Queens Park Rangers defender Anton Ferdinand says he still intends to snub John Terry in unprecedentedly bizarre fashion, so that his
courtroom Chelsea counterpart will be left in absolutely no doubt as to what he thinks of him and any hand he might offer out for a shake.
The Rio Ferdinand substitute, an Aquarius, confirmed that he’s still pretty pissed about Terry’s decision to label him a “slack runt” during a dispute between the two players when QPR beat their west London rivals 1-0 at Loftus Road just under a year ago.
With this weekend’s reunion edging ever closer, senior officials from both clubs have been locked in talks with a view to them each telling their respective player: “Look, just shake his sodding hand, alright?”
Speaking to Football Burp, Ferdinand reiterated his intention to respond to Terry’s offer of a shake by unveiling and subsequently fondling an array of repellent items as a very public demonstration of what he would rather touch than the end of his opponent’s outstretched arm.
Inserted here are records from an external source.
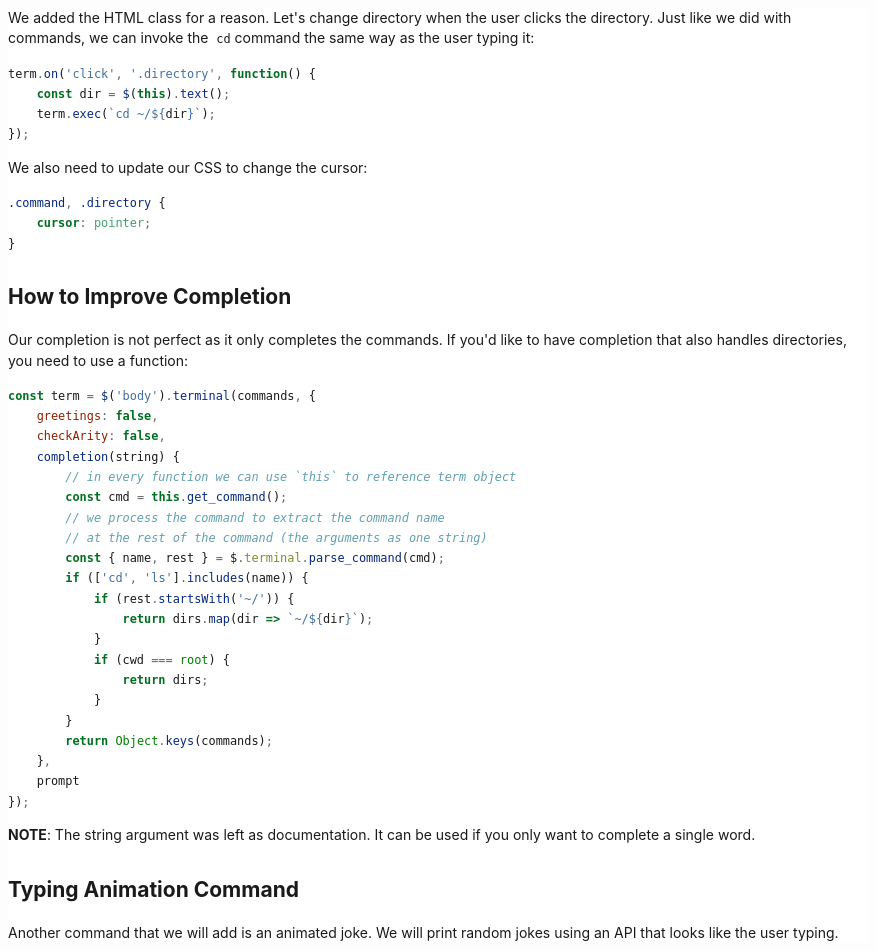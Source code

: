 We added the HTML class for a reason. Let's change directory when the user clicks the directory. Just like we did with commands, we can invoke the  `cd` command the same way as the user typing it:

```javascript
term.on('click', '.directory', function() {
    const dir = $(this).text();
    term.exec(`cd ~/${dir}`);
});
```

We also need to update our CSS to change the cursor:

```css
.command, .directory {
    cursor: pointer;
}
```

## How to Improve Completion

Our completion is not perfect as it only completes the commands. If you'd like to have completion that also handles directories, you need to use a function:

```javascript
const term = $('body').terminal(commands, {
    greetings: false,
    checkArity: false,
    completion(string) {
        // in every function we can use `this` to reference term object
        const cmd = this.get_command();
        // we process the command to extract the command name
        // at the rest of the command (the arguments as one string)
        const { name, rest } = $.terminal.parse_command(cmd);
        if (['cd', 'ls'].includes(name)) {
            if (rest.startsWith('~/')) {
                return dirs.map(dir => `~/${dir}`);
            }
            if (cwd === root) {
                return dirs;
            }
        }
        return Object.keys(commands);
    },
    prompt
});
```

**NOTE**: The string argument was left as documentation. It can be used if you only want to complete a single word.

## Typing Animation Command

Another command that we will add is an animated joke. We will print random jokes using an API that looks like the user typing.


[1]: /news/tag/terminal/
[2]: /news/author/jcubic/
[3]: https://terminal.jcubic.pl/
[4]: https://itnext.io/how-to-create-interactive-terminal-like-website-888bb0972288
[5]: #table-of-contents
[6]: #what-is-the-terminal
[7]: #what-is-jquery-terminal
[8]: #base-html-file
[9]: #how-to-initialize-the-terminal
[10]: #greetings
[11]: #line-gaps
[12]: #how-to-add-colors-to-ascii-art
[13]: #terminal-formatting
[14]: #how-to-use-the-lolcat-library
[15]: #rainbow-ascii-art-greetings
[16]: #how-to-make-the-greeting-text-white
[17]: #how-to-make-your-first-command
[18]: #default-commands
[19]: #how-to-make-help-commands-executable
[20]: #syntax-highlighting
[21]: #tab-completion
[22]: #how-to-add-shell-commands
[23]: #how-to-improve-completion
[24]: #typing-animation-command
[25]: #credits-command
[26]: #prefilled-commands
[27]: #what-next
[28]: https://en.wikipedia.org/wiki/Punched_card
[29]: https://www.freecodecamp.org/news/command-line-for-beginners/
[30]: https://en.wikipedia.org/wiki/JQuery
[31]: https://github.com/jcubic/jquery.terminal/wiki/Getting-Started#creating-the-interpreter
[32]: https://en.wikipedia.org/wiki/ASCII_art
[33]: https://en.wikipedia.org/wiki/FIGlet
[34]: https://www.npmjs.com/package/figlet
[35]: https://patorjk.com/software/taag/
[36]: https://en.wikipedia.org/wiki/ANSI_art
[37]: https://www.npmjs.com/package/isomorphic-lolcat
[38]: https://github.com/jcubic/jquery.terminal/wiki/Formatting-and-Syntax-Highlighting
[39]: https://en.wikipedia.org/wiki/Random_seed
[40]: https://github.com/jcubic/jquery.terminal/wiki/Formatting-and-Syntax-Highlighting#extension-xml-formatter
[41]: https://developer.mozilla.org/en-US/docs/Web/JavaScript/Reference/Global_Objects/Intl/ListFormat
[42]: https://en.wikipedia.org/wiki/Affordance
[43]: https://developer.mozilla.org/en-US/docs/Web/API/EventTarget/addEventListener
[44]: https://developer.mozilla.org/en-US/docs/Web/JavaScript/Reference/Global_Objects/String/replace
[45]: https://jokeapi.dev/
[46]: https://github.com/jcubic/jquery.terminal/wiki/Typing-Animation
[47]: https://github.com/jcubic/jquery.terminal/wiki/Typing-Animation#sequence-of-animations
[48]: https://www.freecodecamp.org/news/javascript-promises-explained/
[49]: https://en.wikipedia.org/wiki/Ajax_(programming)
[50]: https://codepen.io/jcubic/full/ZEZPWRY
[51]: https://codepen.io/collection/LPjoaW
[52]: https://codepen.io/jcubic/pen/BwBYOZ
[53]: https://terminal.jcubic.pl/examples.php
[54]: https://terminal.jcubic.pl/404
[55]: https://fake.terminal.jcubic.pl/
[56]: https://stackoverflow.com/questions/tagged/jquery-terminal
[57]: https://support.jcubic.pl/
[58]: https://jakub.jankiewicz.org/
[59]: https://twitter.com/jcubic
[60]: https://www.linkedin.com/in/jakubjankiewicz/
[61]: /news/author/jcubic/
[62]: https://www.freecodecamp.org/learn/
Firstly, Ferdinand will delve into a box by his feet and remove a succession of manky vegetables, each of which he shall scrub all over his face while staring Terry dead in the eye as if to say: “This is still less disgusting – a lot less disgusting, in fact – than shaking your hand.”
Ferdinand has also spent this week feeding rotting foodstuffs to farmyard animals and collecting the resultant excrement, while he claims to have ordered up to fifty Nickelback CDs.
If Terry still persists in offering his hand after all of this, Ferdinand insists he is quite prepared to take on Ann Widdecombe in a naked mud-wrestle, even make passionate love to her, as long as it leaves the Chelsea captain in absolutely no doubt whatsoever that he has just been insulted.
He said: “I’ll bloody do it.”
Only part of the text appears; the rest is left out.